- Description of the task -
Without including any pictures, give back all of the data exactly.

- Records supplied -
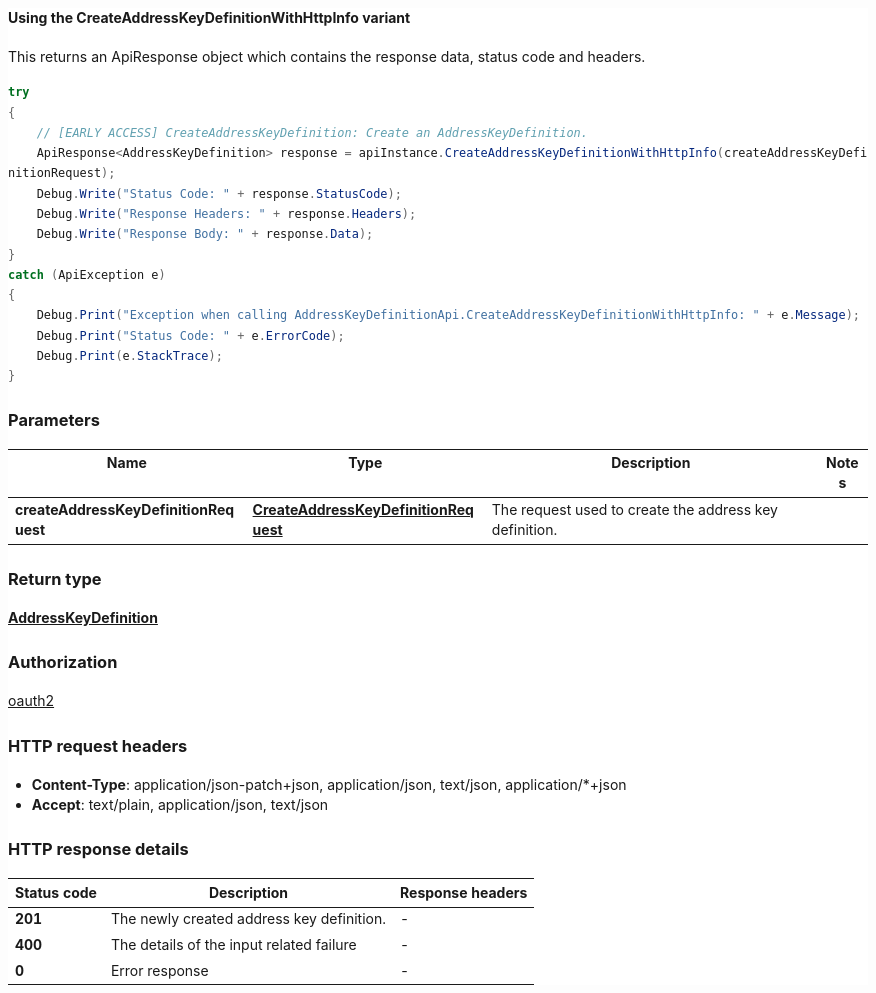 #### Using the CreateAddressKeyDefinitionWithHttpInfo variant
This returns an ApiResponse object which contains the response data, status code and headers.

```csharp
try
{
    // [EARLY ACCESS] CreateAddressKeyDefinition: Create an AddressKeyDefinition.
    ApiResponse<AddressKeyDefinition> response = apiInstance.CreateAddressKeyDefinitionWithHttpInfo(createAddressKeyDefinitionRequest);
    Debug.Write("Status Code: " + response.StatusCode);
    Debug.Write("Response Headers: " + response.Headers);
    Debug.Write("Response Body: " + response.Data);
}
catch (ApiException e)
{
    Debug.Print("Exception when calling AddressKeyDefinitionApi.CreateAddressKeyDefinitionWithHttpInfo: " + e.Message);
    Debug.Print("Status Code: " + e.ErrorCode);
    Debug.Print(e.StackTrace);
}
```

### Parameters

| Name | Type | Description | Notes |
|------|------|-------------|-------|
| **createAddressKeyDefinitionRequest** | [**CreateAddressKeyDefinitionRequest**](CreateAddressKeyDefinitionRequest.md) | The request used to create the address key definition. |  |

### Return type

[**AddressKeyDefinition**](AddressKeyDefinition.md)

### Authorization

[oauth2](../README.md#oauth2)

### HTTP request headers

 - **Content-Type**: application/json-patch+json, application/json, text/json, application/*+json
 - **Accept**: text/plain, application/json, text/json


### HTTP response details
| Status code | Description | Response headers |
|-------------|-------------|------------------|
| **201** | The newly created address key definition. |  -  |
| **400** | The details of the input related failure |  -  |
| **0** | Error response |  -  |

- Output below -
 #### Using the CreateAddressKeyDefinitionWithHttpInfo variant
This returns an ApiResponse object which contains the response data, status code and headers.

```csharp
try
{
    // [EARLY ACCESS] CreateAddressKeyDefinition: Create an AddressKeyDefinition.
    ApiResponse<AddressKeyDefinition> response = apiInstance.CreateAddressKeyDefinitionWithHttpInfo(createAddressKeyDefinitionRequest);
    Debug.Write("Status Code: " + response.StatusCode);
    Debug.Write("Response Headers: " + response.Headers);
    Debug.Write("Response Body: " + response.Data);
}
catch (ApiException e)
{
    Debug.Print("Exception when calling AddressKeyDefinitionApi.CreateAddressKeyDefinitionWithHttpInfo: " + e.Message);
    Debug.Print("Status Code: " + e.ErrorCode);
    Debug.Print(e.StackTrace);
}
```

### Parameters

| Name | Type | Description | Notes |
|------|------|-------------|-------|
| **createAddressKeyDefinitionRequest** | [**CreateAddressKeyDefinitionRequest**](CreateAddressKeyDefinitionRequest.md) | The request used to create the address key definition. |  |

### Return type

[**AddressKeyDefinition**](AddressKeyDefinition.md)

### Authorization

[oauth2](../README.md#oauth2)

### HTTP request headers

 - **Content-Type**: application/json-patch+json, application/json, text/json, application/*+json
 - **Accept**: text/plain, application/json, text/json


### HTTP response details
| Status code | Description | Response headers |
|-------------|-------------|------------------|
| **201** | The newly created address key definition. |  -  |
| **400** | The details of the input related failure |  -  |
| **0** | Error response |  -  |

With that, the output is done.